▶ PROBLEM REQUIREMENTS:
Would you please repeat all of the data exactly, omitting the pictures?

▶ SOURCE MATERIAL:
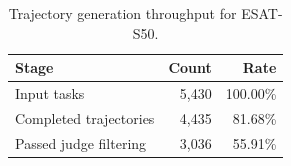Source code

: \begin{table}[t]
\centering
\small
{\begin{tabular}{lrr}
\toprule
\textbf{Stage} & \textbf{Count} & \textbf{Rate} \\
\midrule
Input tasks & 5,430 & 100.00\% \\
Completed trajectories &  4,435 & 81.68\% \\
Passed judge filtering  & 3,036 & 55.91\% \\
\bottomrule
\end{tabular}
}
\caption{Trajectory generation throughput for \textsc{ESAT}-S50.}
\label{tab:syn_traj_througput}
\end{table}
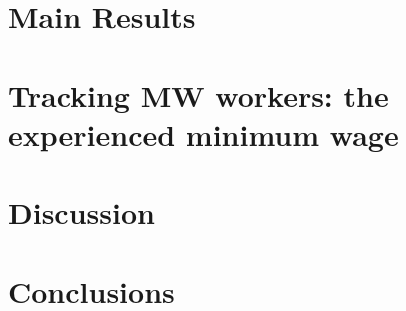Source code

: \documentclass{article}
\begin{document}
\section{Main Results}\label{sec:results}
    

\section{Tracking MW workers: the experienced minimum wage}
	

\section{Discussion}\label{sec:discussion}
	

\section{Conclusions}\label{sec:conclusion}
    

 


\clearpage
\printbibliography


\clearpage

\section*{}
\vspace{5mm}

\appendix

\renewcommand\thetable{\thesection.\arabic{table}}    
\renewcommand\thefigure{\thesection.\arabic{figure}} 
\setcounter{table}{0}
\setcounter{figure}{0}


\end{document}
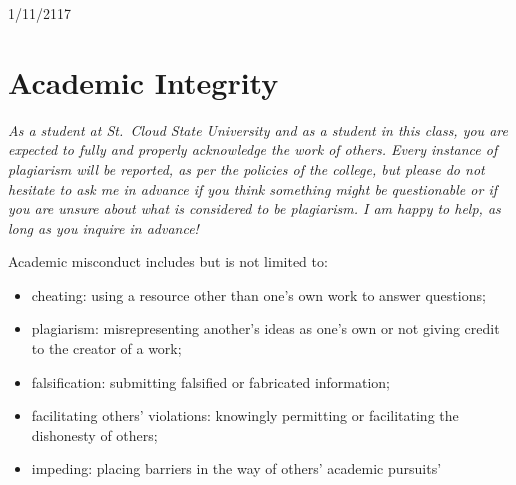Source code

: \documentclass{tufte-handout}
\begin{document}
\begin{fullwidth}
\begin{calendar}{1/11/21}{17}




  \end{calendar}

\section{Academic Integrity}




\emph{As a student at St.\ Cloud State University and as a student in this class, you are expected to fully and properly acknowledge the work of others. Every instance of plagiarism will be reported, as per the policies of the college, but please do not hesitate to ask me in advance if you think something might be questionable or if you are unsure about what is considered to be plagiarism. I am happy to help, as long as you inquire in advance! }

Academic misconduct includes but is not limited to:

\begin{itemize}
	\item cheating: using a resource other than one's own work to answer questions;
	\item plagiarism: misrepresenting another's ideas as one's own or not giving credit to the creator of a work;
	\item falsification: submitting falsified or fabricated information;
	\item facilitating others' violations: knowingly permitting or facilitating the dishonesty of others;
	\item impeding: placing barriers in the way of others' academic pursuits'
\end{itemize}




\end{fullwidth}



\end{document}
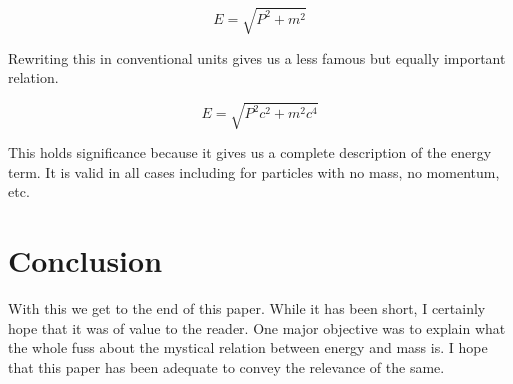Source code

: \documentclass[16pt]{scrartcl}
\numberwithin{equation}{section}
\theoremstyle{plain}
\theoremstyle{definition}
\begin{document}
\begin{equation}
    E = \sqrt{P^2+m^2}
    \label{eq:epm-relation}
\end{equation}

Rewriting this in conventional units gives us a less famous but equally important relation. 

\begin{equation}
    E = \sqrt{P^2c^2+m^2c^4}
    \label{eq:epm-relation-conventional}
\end{equation}

This holds significance because it gives us a complete description of the energy term. It is valid in all cases including for particles with no mass, no momentum, etc.

\section{Conclusion}

With this we get to the end of this paper. While it has been short, I certainly hope that it was of value to the reader. One major objective was to explain what the whole fuss about the mystical relation between energy and mass is. I hope that this paper has been adequate to convey the relevance of the same.
\end{document}
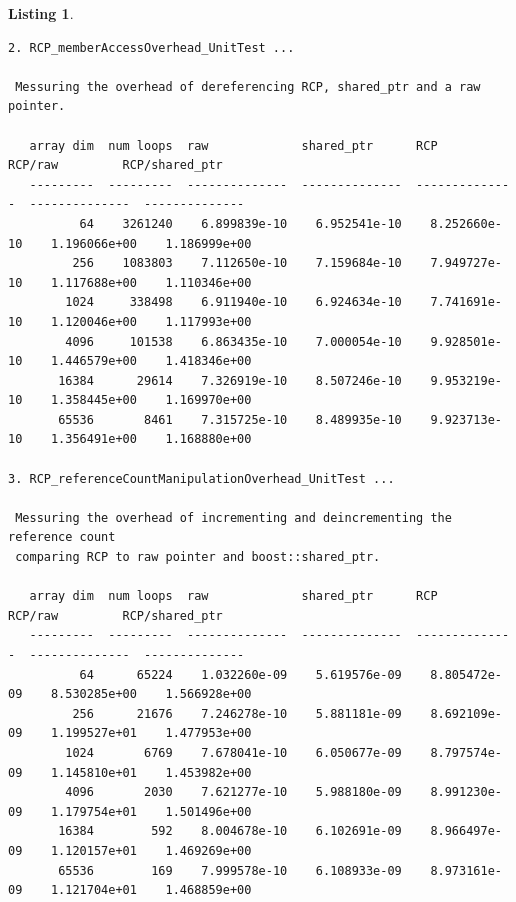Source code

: \documentclass[pdf,ps2pdf,11pt]{SANDreport}
\newtheorem{listing}{Listing}
\begin{document}
\begin{listing}
{\begin{verbatim}
2. RCP_memberAccessOverhead_UnitTest ... 
 
 Messuring the overhead of dereferencing RCP, shared_ptr and a raw pointer.
 
   array dim  num loops  raw             shared_ptr      RCP             RCP/raw         RCP/shared_ptr
   ---------  ---------  --------------  --------------  --------------  --------------  --------------
          64    3261240    6.899839e-10    6.952541e-10    8.252660e-10    1.196066e+00    1.186999e+00
         256    1083803    7.112650e-10    7.159684e-10    7.949727e-10    1.117688e+00    1.110346e+00
        1024     338498    6.911940e-10    6.924634e-10    7.741691e-10    1.120046e+00    1.117993e+00
        4096     101538    6.863435e-10    7.000054e-10    9.928501e-10    1.446579e+00    1.418346e+00
       16384      29614    7.326919e-10    8.507246e-10    9.953219e-10    1.358445e+00    1.169970e+00
       65536       8461    7.315725e-10    8.489935e-10    9.923713e-10    1.356491e+00    1.168880e+00

3. RCP_referenceCountManipulationOverhead_UnitTest ... 
 
 Messuring the overhead of incrementing and deincrementing the reference count
 comparing RCP to raw pointer and boost::shared_ptr.
 
   array dim  num loops  raw             shared_ptr      RCP             RCP/raw         RCP/shared_ptr
   ---------  ---------  --------------  --------------  --------------  --------------  --------------
          64      65224    1.032260e-09    5.619576e-09    8.805472e-09    8.530285e+00    1.566928e+00
         256      21676    7.246278e-10    5.881181e-09    8.692109e-09    1.199527e+01    1.477953e+00
        1024       6769    7.678041e-10    6.050677e-09    8.797574e-09    1.145810e+01    1.453982e+00
        4096       2030    7.621277e-10    5.988180e-09    8.991230e-09    1.179754e+01    1.501496e+00
       16384        592    8.004678e-10    6.102691e-09    8.966497e-09    1.120157e+01    1.469269e+00
       65536        169    7.999578e-10    6.108933e-09    8.973161e-09    1.121704e+01    1.468859e+00
\end{verbatim}}
\end{listing}

\pagebreak
\end{document}
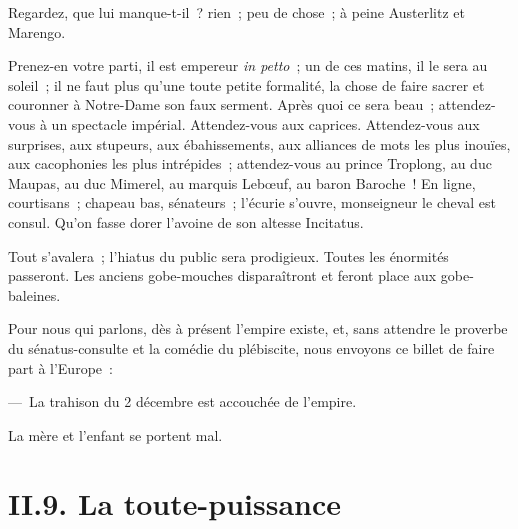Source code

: \documentclass[french,twoside]{book} %
\begin{document}
Regardez, que lui manque-t-il ? rien ; peu de chose ; à peine Austerlitz et Marengo.\par
Prenez-en votre parti, il est empereur \emph{in petto} ; un de ces matins, il le sera au soleil ; il ne faut plus qu’une toute petite formalité, la chose de faire sacrer et couronner à Notre-Dame son faux serment. Après quoi ce sera beau ; attendez-vous à un spectacle impérial. Attendez-vous aux caprices. Attendez-vous aux surprises, aux stupeurs, aux ébahissements, aux alliances de mots les plus inouïes, aux cacophonies les plus intrépides ; attendez-vous au prince Troplong, au duc Maupas, au duc Mimerel, au marquis Lebœuf, au baron Baroche ! En ligne, courtisans ; chapeau bas, sénateurs ; l’écurie s’ouvre, monseigneur le cheval est consul. Qu’on fasse dorer l’avoine de son altesse Incitatus.\par
Tout s’avalera ; l’hiatus du public sera prodigieux. Toutes les énormités passeront. Les anciens gobe-mouches disparaîtront et feront place aux gobe-baleines.\par
Pour nous qui parlons, dès à présent l’empire existe, et, sans attendre le proverbe du sénatus-consulte et la comédie du plébiscite, nous envoyons ce billet de faire part à l’Europe :\par
— La trahison du 2 décembre est accouchée de l’empire.\par
La mère et l’enfant se portent mal.

\section[{II.9. La toute-puissance}]{II.9. La toute-puissance}
\end{document}
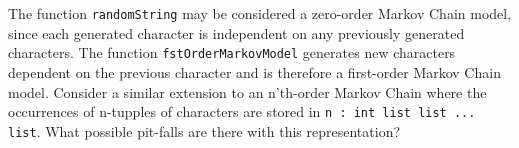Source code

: The function \lstinline{randomString} may be considered a zero-order
Markov Chain model, since each generated character is independent on
any previously generated characters. The function
\lstinline{fstOrderMarkovModel} generates new characters dependent on
the previous character and is therefore a first-order Markov Chain
model. Consider a similar extension to an n'th-order Markov Chain
where the occurrences of n-tupples of characters are stored in
\lstinline{n : int list list ... list}. What possible pit-falls are
there with this representation?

▶ RESPONSE TO THIS EXERCISE:
Source code

: \begin{table}[t]
\centering
\small
{\begin{tabular}{lrr}
\toprule
\textbf{Stage} & \textbf{Count} & \textbf{Rate} \\
\midrule
Input tasks & 5,430 & 100.00\% \\
Completed trajectories &  4,435 & 81.68\% \\
Passed judge filtering  & 3,036 & 55.91\% \\
\bottomrule
\end{tabular}
}
\caption{Trajectory generation throughput for \textsc{ESAT}-S50.}
\label{tab:syn_traj_througput}
\end{table}
Source code

: \documentclass{article}
\begin{document}
\section{Main Results}\label{sec:results}
    

\section{Tracking MW workers: the experienced minimum wage}
	

\section{Discussion}\label{sec:discussion}
	

\section{Conclusions}\label{sec:conclusion}
    

 


\clearpage
\printbibliography


\clearpage

\section*{}
\vspace{5mm}

\appendix

\renewcommand\thetable{\thesection.\arabic{table}}    
\renewcommand\thefigure{\thesection.\arabic{figure}} 
\setcounter{table}{0}
\setcounter{figure}{0}


\end{document}
Source code

: \documentclass{tufte-handout}
\begin{document}
\begin{fullwidth}
\begin{calendar}{1/11/21}{17}




  \end{calendar}

\section{Academic Integrity}




\emph{As a student at St.\ Cloud State University and as a student in this class, you are expected to fully and properly acknowledge the work of others. Every instance of plagiarism will be reported, as per the policies of the college, but please do not hesitate to ask me in advance if you think something might be questionable or if you are unsure about what is considered to be plagiarism. I am happy to help, as long as you inquire in advance! }

Academic misconduct includes but is not limited to:

\begin{itemize}
	\item cheating: using a resource other than one's own work to answer questions;
	\item plagiarism: misrepresenting another's ideas as one's own or not giving credit to the creator of a work;
	\item falsification: submitting falsified or fabricated information;
	\item facilitating others' violations: knowingly permitting or facilitating the dishonesty of others;
	\item impeding: placing barriers in the way of others' academic pursuits'
\end{itemize}




\end{fullwidth}



\end{document}
Source code

: \documentclass[16pt]{scrartcl}
\numberwithin{equation}{section}
\theoremstyle{plain}
\theoremstyle{definition}
\begin{document}
\begin{equation}
    E = \sqrt{P^2+m^2}
    \label{eq:epm-relation}
\end{equation}

Rewriting this in conventional units gives us a less famous but equally important relation. 

\begin{equation}
    E = \sqrt{P^2c^2+m^2c^4}
    \label{eq:epm-relation-conventional}
\end{equation}

This holds significance because it gives us a complete description of the energy term. It is valid in all cases including for particles with no mass, no momentum, etc.

\section{Conclusion}

With this we get to the end of this paper. While it has been short, I certainly hope that it was of value to the reader. One major objective was to explain what the whole fuss about the mystical relation between energy and mass is. I hope that this paper has been adequate to convey the relevance of the same.
\end{document}
Source code

: \documentclass[pdf,ps2pdf,11pt]{SANDreport}
\newtheorem{listing}{Listing}
\begin{document}
\begin{listing}
{\begin{verbatim}
2. RCP_memberAccessOverhead_UnitTest ... 
 
 Messuring the overhead of dereferencing RCP, shared_ptr and a raw pointer.
 
   array dim  num loops  raw             shared_ptr      RCP             RCP/raw         RCP/shared_ptr
   ---------  ---------  --------------  --------------  --------------  --------------  --------------
          64    3261240    6.899839e-10    6.952541e-10    8.252660e-10    1.196066e+00    1.186999e+00
         256    1083803    7.112650e-10    7.159684e-10    7.949727e-10    1.117688e+00    1.110346e+00
        1024     338498    6.911940e-10    6.924634e-10    7.741691e-10    1.120046e+00    1.117993e+00
        4096     101538    6.863435e-10    7.000054e-10    9.928501e-10    1.446579e+00    1.418346e+00
       16384      29614    7.326919e-10    8.507246e-10    9.953219e-10    1.358445e+00    1.169970e+00
       65536       8461    7.315725e-10    8.489935e-10    9.923713e-10    1.356491e+00    1.168880e+00

3. RCP_referenceCountManipulationOverhead_UnitTest ... 
 
 Messuring the overhead of incrementing and deincrementing the reference count
 comparing RCP to raw pointer and boost::shared_ptr.
 
   array dim  num loops  raw             shared_ptr      RCP             RCP/raw         RCP/shared_ptr
   ---------  ---------  --------------  --------------  --------------  --------------  --------------
          64      65224    1.032260e-09    5.619576e-09    8.805472e-09    8.530285e+00    1.566928e+00
         256      21676    7.246278e-10    5.881181e-09    8.692109e-09    1.199527e+01    1.477953e+00
        1024       6769    7.678041e-10    6.050677e-09    8.797574e-09    1.145810e+01    1.453982e+00
        4096       2030    7.621277e-10    5.988180e-09    8.991230e-09    1.179754e+01    1.501496e+00
       16384        592    8.004678e-10    6.102691e-09    8.966497e-09    1.120157e+01    1.469269e+00
       65536        169    7.999578e-10    6.108933e-09    8.973161e-09    1.121704e+01    1.468859e+00
\end{verbatim}}
\end{listing}

\pagebreak
\end{document}
Source code

: \documentclass[french,twoside]{book} %
\begin{document}
Regardez, que lui manque-t-il ? rien ; peu de chose ; à peine Austerlitz et Marengo.\par
Prenez-en votre parti, il est empereur \emph{in petto} ; un de ces matins, il le sera au soleil ; il ne faut plus qu’une toute petite formalité, la chose de faire sacrer et couronner à Notre-Dame son faux serment. Après quoi ce sera beau ; attendez-vous à un spectacle impérial. Attendez-vous aux caprices. Attendez-vous aux surprises, aux stupeurs, aux ébahissements, aux alliances de mots les plus inouïes, aux cacophonies les plus intrépides ; attendez-vous au prince Troplong, au duc Maupas, au duc Mimerel, au marquis Lebœuf, au baron Baroche ! En ligne, courtisans ; chapeau bas, sénateurs ; l’écurie s’ouvre, monseigneur le cheval est consul. Qu’on fasse dorer l’avoine de son altesse Incitatus.\par
Tout s’avalera ; l’hiatus du public sera prodigieux. Toutes les énormités passeront. Les anciens gobe-mouches disparaîtront et feront place aux gobe-baleines.\par
Pour nous qui parlons, dès à présent l’empire existe, et, sans attendre le proverbe du sénatus-consulte et la comédie du plébiscite, nous envoyons ce billet de faire part à l’Europe :\par
— La trahison du 2 décembre est accouchée de l’empire.\par
La mère et l’enfant se portent mal.

\section[{II.9. La toute-puissance}]{II.9. La toute-puissance}
\end{document}
Source code

: The function \lstinline{randomString} may be considered a zero-order
Markov Chain model, since each generated character is independent on
any previously generated characters. The function
\lstinline{fstOrderMarkovModel} generates new characters dependent on
the previous character and is therefore a first-order Markov Chain
model. Consider a similar extension to an n'th-order Markov Chain
where the occurrences of n-tupples of characters are stored in
\lstinline{n : int list list ... list}. What possible pit-falls are
there with this representation?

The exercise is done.